▶ [Records for this exercise]:
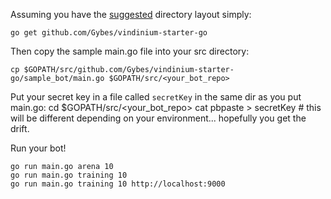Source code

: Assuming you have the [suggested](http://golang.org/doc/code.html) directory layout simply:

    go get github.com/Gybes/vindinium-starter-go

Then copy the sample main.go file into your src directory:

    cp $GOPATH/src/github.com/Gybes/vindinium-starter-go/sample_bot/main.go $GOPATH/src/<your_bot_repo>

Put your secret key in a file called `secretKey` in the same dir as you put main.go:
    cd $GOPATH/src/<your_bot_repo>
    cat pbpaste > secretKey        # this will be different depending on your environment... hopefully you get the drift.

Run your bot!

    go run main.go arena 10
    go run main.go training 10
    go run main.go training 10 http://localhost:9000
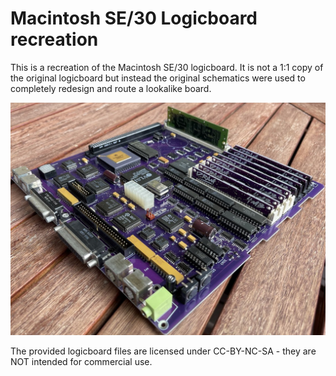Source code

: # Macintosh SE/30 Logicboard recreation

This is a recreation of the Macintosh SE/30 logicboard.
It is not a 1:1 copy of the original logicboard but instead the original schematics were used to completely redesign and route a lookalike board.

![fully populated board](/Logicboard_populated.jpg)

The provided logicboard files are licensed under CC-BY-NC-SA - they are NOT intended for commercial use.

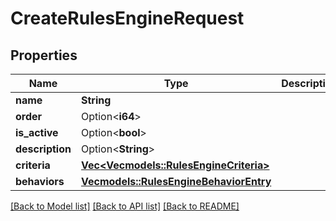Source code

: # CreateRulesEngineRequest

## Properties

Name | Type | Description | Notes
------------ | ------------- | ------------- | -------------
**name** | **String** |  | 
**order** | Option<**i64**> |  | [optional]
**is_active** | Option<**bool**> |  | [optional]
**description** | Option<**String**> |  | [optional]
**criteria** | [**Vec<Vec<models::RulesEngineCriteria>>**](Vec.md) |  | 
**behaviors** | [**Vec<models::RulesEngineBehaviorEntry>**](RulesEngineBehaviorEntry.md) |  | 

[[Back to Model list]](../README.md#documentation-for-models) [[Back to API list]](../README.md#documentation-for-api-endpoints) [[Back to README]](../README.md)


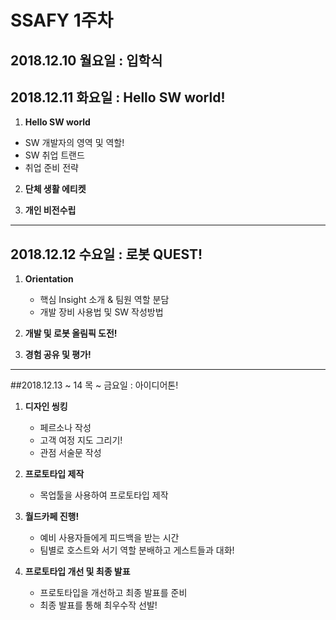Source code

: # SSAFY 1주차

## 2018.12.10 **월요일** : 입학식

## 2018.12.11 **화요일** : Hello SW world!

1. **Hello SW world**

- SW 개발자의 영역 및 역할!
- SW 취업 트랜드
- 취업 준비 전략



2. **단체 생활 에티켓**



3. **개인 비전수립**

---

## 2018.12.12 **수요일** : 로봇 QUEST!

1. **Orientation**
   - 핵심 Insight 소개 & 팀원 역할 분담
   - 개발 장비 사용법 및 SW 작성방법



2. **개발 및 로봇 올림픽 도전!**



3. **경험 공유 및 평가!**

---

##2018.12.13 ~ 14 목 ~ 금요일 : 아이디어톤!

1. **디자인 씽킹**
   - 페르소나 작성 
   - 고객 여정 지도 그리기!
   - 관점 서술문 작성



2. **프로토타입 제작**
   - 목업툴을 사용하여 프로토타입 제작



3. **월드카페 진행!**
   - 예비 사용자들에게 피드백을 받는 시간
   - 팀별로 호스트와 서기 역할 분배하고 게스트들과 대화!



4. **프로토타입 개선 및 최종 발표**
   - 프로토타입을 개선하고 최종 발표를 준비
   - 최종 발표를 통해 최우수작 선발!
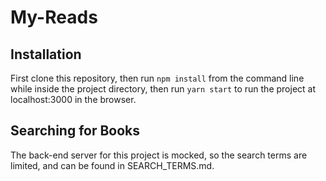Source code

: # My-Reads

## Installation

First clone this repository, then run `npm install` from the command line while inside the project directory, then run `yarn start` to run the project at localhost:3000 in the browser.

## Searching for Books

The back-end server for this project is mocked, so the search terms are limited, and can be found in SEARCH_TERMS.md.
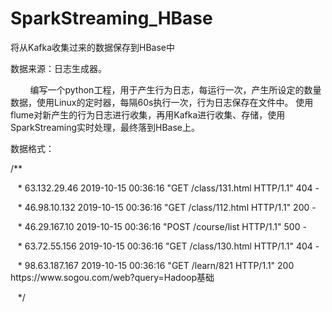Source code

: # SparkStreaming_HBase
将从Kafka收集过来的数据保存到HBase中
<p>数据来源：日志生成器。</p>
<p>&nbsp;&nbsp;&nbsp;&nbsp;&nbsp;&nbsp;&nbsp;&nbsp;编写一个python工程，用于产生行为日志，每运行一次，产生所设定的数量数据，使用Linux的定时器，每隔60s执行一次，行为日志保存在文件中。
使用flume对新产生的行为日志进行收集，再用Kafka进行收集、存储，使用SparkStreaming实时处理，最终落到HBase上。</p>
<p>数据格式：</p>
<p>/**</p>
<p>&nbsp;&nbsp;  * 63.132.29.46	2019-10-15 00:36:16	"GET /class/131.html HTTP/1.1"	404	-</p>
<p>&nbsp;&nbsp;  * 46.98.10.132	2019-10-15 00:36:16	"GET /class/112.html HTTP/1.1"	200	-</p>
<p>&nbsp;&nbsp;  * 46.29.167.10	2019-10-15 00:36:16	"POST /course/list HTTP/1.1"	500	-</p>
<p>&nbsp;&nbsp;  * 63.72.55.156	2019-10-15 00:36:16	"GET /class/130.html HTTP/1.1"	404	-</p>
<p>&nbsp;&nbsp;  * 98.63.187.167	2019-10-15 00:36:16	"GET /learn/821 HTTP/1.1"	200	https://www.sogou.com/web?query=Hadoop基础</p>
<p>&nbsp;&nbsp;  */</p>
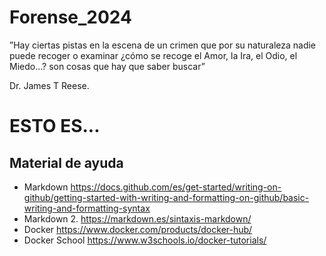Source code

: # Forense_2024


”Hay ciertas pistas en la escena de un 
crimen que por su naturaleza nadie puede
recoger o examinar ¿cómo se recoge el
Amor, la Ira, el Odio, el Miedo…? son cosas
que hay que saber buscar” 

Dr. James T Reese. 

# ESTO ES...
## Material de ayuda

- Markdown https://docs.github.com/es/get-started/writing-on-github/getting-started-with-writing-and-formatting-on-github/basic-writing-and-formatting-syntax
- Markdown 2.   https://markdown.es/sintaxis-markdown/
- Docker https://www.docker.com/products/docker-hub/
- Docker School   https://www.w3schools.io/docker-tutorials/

--

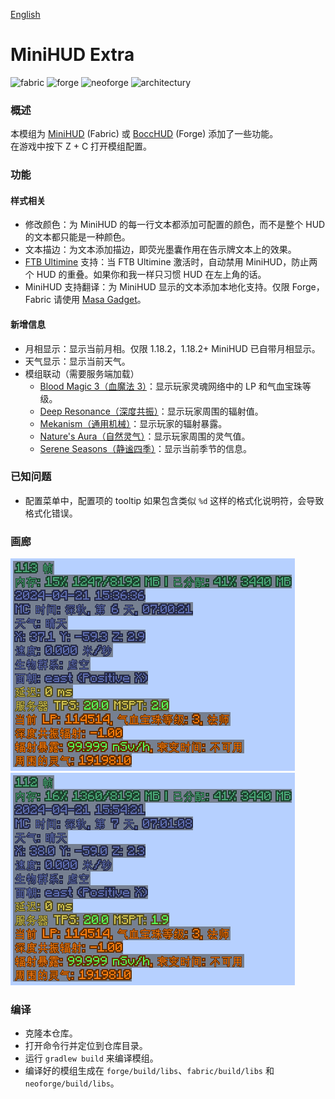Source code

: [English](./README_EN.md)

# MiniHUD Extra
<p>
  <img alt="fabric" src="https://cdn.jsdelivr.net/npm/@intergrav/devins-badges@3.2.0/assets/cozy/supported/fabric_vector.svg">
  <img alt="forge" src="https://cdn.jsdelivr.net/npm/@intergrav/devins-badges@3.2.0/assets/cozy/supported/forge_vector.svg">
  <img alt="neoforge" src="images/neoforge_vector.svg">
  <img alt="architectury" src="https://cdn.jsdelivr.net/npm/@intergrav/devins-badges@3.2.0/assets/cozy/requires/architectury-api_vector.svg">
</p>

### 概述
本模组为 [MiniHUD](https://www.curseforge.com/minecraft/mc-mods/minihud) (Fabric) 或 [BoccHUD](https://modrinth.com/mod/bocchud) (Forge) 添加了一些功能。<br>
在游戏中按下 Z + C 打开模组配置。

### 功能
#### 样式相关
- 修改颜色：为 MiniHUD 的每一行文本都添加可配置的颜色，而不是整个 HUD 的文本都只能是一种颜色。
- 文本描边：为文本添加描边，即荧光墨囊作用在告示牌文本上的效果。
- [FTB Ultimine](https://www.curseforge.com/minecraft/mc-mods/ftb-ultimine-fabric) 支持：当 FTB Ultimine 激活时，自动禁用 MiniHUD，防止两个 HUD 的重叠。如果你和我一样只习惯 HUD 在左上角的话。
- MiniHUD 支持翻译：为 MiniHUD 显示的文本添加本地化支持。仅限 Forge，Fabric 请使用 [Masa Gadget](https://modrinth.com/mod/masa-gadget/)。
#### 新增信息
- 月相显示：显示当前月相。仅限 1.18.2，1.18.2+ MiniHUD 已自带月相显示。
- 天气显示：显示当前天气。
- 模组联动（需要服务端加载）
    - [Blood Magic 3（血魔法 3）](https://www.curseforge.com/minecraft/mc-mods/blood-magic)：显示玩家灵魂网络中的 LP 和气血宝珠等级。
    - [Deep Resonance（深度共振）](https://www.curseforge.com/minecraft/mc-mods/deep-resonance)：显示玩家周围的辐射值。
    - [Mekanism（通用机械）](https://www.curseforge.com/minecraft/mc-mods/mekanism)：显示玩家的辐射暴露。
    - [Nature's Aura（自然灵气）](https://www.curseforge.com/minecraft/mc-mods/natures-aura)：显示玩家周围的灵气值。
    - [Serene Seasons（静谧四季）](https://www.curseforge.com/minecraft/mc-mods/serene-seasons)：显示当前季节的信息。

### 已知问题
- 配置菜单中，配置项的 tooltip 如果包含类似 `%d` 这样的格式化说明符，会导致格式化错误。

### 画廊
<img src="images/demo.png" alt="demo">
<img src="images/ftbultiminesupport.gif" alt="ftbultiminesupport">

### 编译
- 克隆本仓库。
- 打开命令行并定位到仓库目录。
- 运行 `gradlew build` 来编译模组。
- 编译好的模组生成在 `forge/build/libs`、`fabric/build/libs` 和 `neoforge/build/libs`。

==

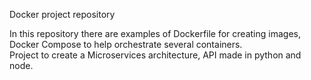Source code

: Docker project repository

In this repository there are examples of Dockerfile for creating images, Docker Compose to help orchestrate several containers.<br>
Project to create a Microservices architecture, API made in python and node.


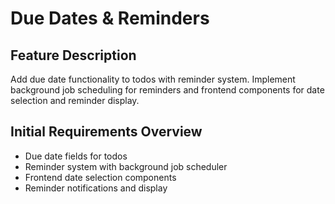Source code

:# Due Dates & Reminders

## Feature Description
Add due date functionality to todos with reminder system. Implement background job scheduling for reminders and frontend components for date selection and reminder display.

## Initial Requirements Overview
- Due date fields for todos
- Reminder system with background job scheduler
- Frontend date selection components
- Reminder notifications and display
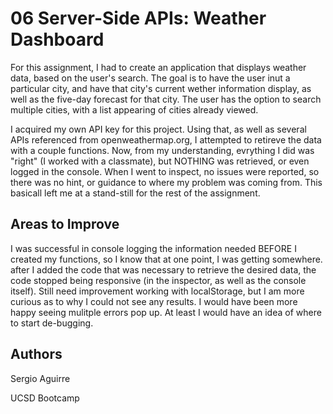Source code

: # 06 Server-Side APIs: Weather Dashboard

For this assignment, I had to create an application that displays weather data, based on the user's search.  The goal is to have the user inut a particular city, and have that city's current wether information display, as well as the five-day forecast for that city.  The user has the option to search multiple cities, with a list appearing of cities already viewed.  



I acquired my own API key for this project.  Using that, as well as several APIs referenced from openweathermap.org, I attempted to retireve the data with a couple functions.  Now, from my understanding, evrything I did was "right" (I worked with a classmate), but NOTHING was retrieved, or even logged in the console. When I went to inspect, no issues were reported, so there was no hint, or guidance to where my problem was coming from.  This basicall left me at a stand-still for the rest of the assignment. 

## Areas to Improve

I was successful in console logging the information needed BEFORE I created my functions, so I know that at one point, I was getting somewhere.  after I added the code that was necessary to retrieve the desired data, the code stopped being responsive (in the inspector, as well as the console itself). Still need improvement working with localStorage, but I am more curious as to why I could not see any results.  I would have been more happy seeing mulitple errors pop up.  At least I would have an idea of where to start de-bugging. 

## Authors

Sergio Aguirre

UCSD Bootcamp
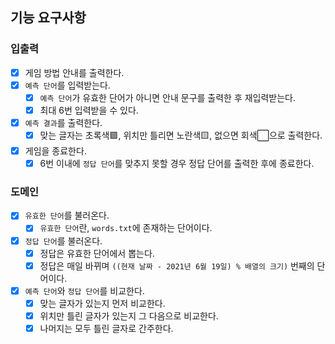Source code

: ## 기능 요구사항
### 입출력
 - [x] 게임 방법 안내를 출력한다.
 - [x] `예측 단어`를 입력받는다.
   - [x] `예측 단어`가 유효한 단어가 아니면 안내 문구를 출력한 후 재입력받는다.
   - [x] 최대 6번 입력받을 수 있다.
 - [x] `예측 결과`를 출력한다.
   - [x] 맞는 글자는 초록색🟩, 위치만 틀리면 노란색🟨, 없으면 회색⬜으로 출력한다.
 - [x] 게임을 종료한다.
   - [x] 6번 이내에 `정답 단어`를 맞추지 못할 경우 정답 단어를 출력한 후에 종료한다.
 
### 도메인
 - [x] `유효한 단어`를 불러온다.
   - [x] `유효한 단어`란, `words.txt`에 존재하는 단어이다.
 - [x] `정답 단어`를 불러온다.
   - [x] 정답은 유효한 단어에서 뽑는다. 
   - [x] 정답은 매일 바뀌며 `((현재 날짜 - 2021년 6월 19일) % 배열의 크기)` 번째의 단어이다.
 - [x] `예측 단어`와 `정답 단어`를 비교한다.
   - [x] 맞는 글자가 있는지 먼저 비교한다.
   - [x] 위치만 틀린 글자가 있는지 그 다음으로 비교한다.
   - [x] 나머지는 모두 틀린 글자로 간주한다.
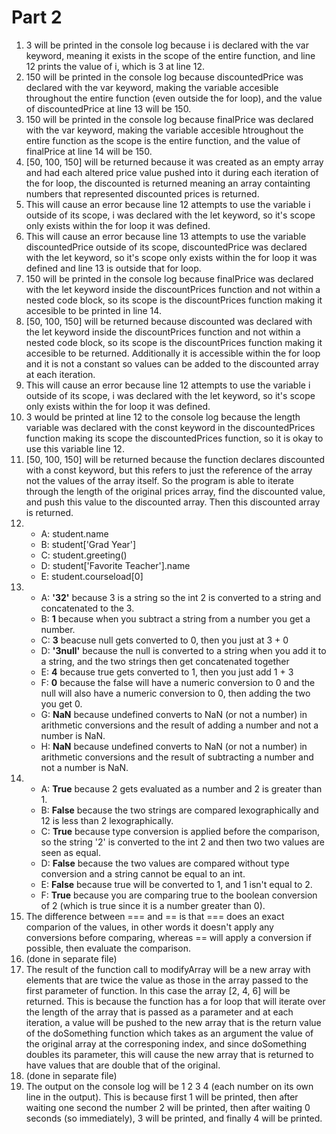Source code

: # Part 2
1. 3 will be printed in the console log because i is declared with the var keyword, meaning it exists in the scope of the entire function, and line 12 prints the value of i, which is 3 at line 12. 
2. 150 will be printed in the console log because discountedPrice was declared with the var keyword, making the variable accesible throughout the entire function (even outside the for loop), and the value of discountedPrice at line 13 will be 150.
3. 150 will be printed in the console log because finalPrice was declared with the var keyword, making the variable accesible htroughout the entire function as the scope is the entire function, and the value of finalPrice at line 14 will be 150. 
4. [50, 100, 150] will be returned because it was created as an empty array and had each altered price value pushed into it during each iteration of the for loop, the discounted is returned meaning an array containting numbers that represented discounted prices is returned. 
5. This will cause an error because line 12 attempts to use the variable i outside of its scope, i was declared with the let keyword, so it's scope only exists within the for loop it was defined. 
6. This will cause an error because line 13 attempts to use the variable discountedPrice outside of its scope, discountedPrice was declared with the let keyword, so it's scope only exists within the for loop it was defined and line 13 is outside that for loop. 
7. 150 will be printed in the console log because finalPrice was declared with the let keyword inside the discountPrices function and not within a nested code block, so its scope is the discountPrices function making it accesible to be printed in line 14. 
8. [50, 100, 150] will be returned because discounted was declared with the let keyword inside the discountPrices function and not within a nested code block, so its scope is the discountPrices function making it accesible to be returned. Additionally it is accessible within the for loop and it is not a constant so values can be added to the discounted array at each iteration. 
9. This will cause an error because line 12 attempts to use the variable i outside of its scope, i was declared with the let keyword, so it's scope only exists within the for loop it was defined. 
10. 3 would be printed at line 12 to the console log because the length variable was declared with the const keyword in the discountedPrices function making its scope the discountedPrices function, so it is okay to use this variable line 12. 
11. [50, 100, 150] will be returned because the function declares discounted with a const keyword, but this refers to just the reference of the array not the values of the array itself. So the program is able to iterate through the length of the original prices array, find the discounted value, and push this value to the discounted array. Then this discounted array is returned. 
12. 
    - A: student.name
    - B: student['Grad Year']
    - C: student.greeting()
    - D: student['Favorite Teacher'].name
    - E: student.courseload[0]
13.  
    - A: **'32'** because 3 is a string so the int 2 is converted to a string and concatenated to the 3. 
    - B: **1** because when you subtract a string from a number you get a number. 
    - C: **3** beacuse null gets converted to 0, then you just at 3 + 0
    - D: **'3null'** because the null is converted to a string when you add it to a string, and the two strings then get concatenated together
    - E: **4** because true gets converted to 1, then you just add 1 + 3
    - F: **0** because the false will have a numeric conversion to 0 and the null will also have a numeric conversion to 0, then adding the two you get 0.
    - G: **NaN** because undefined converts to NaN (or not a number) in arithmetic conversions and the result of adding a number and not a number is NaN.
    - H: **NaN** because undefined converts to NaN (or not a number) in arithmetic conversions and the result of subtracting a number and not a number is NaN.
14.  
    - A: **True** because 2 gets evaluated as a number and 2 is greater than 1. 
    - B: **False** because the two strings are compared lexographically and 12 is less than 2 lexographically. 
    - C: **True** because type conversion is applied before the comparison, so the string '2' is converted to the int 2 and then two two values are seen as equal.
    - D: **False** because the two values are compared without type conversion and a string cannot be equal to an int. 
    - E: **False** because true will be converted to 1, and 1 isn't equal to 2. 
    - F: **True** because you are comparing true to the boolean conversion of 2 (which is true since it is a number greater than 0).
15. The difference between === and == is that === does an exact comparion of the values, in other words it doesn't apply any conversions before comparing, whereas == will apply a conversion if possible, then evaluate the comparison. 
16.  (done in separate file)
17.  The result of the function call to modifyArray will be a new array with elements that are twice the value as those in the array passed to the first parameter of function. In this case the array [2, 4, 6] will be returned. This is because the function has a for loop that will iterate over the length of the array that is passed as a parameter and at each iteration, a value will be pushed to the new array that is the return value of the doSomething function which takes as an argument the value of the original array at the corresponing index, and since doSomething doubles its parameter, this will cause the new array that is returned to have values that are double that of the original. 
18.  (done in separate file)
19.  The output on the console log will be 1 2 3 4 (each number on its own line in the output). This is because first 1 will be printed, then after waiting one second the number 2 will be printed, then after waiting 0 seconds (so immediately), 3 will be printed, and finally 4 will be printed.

▶ [What to produce]: For this exercise, gather every line of the data that contains the word "than".

▶ [Response]:
    - A: **True** because 2 gets evaluated as a number and 2 is greater than 1. 
    - B: **False** because the two strings are compared lexographically and 12 is less than 2 lexographically. 
    - F: **True** because you are comparing true to the boolean conversion of 2 (which is true since it is a number greater than 0).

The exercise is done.